Effectiveness assessment of Keras based deep learning with different robust optimization algorithms for shallow landslide susceptibility mapping at tropical area

This research aims at investigating the capability of Keras's deep learning models with three robust optimization algorithms (stochastic gradient descent, root mean square propagation, and adaptive moment optimization) and two-loss functions for spatial modeling of landslide hazard at a regional scale. Shallow landslides at the Ha Long area (Vietnam) were selected as a case study. For this regard, set of ten influencing factors (slope, aspect, curvature, topographic wetness index, landuse, distance to road, distance to river, soil type, distance to fault, and lithology) and 193 landslide polygons were prepared to construct a Geographic Information System (GIS) database for the study area.
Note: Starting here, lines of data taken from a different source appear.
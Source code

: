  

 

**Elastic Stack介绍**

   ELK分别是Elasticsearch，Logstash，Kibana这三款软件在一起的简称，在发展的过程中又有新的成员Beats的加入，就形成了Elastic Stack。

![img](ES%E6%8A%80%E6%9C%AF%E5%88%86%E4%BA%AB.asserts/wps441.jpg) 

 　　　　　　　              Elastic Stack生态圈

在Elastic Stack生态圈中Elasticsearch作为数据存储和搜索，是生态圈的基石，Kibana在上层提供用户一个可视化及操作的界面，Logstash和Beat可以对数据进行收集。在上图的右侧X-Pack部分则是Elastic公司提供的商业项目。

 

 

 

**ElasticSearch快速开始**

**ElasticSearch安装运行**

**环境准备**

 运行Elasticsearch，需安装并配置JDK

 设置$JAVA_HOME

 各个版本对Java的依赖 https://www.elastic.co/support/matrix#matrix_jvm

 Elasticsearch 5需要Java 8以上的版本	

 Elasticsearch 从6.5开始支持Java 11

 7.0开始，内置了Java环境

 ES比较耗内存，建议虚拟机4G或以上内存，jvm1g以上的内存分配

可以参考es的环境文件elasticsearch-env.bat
Using the collected database, the DNN with its potential of realizing complex functional mapping hidden in the data is used to generalize a decision boundary that separates the learning space into two distinct categories: landslide (a positive class) and non-landslide (a negative class). Experimental results point out that the utilized the Keras's deep learning model with the Adam optimization and the mean squared error lost function is the best with the prediction performance of 84.0%. The performance is better than those of the employed benchmark approaches of random forest, J48 decision tree, classification tree, and logistic model tree. We conclude that the Keras's deep learning model is a new tool for shallow susceptibility mapping at landslide-prone areas.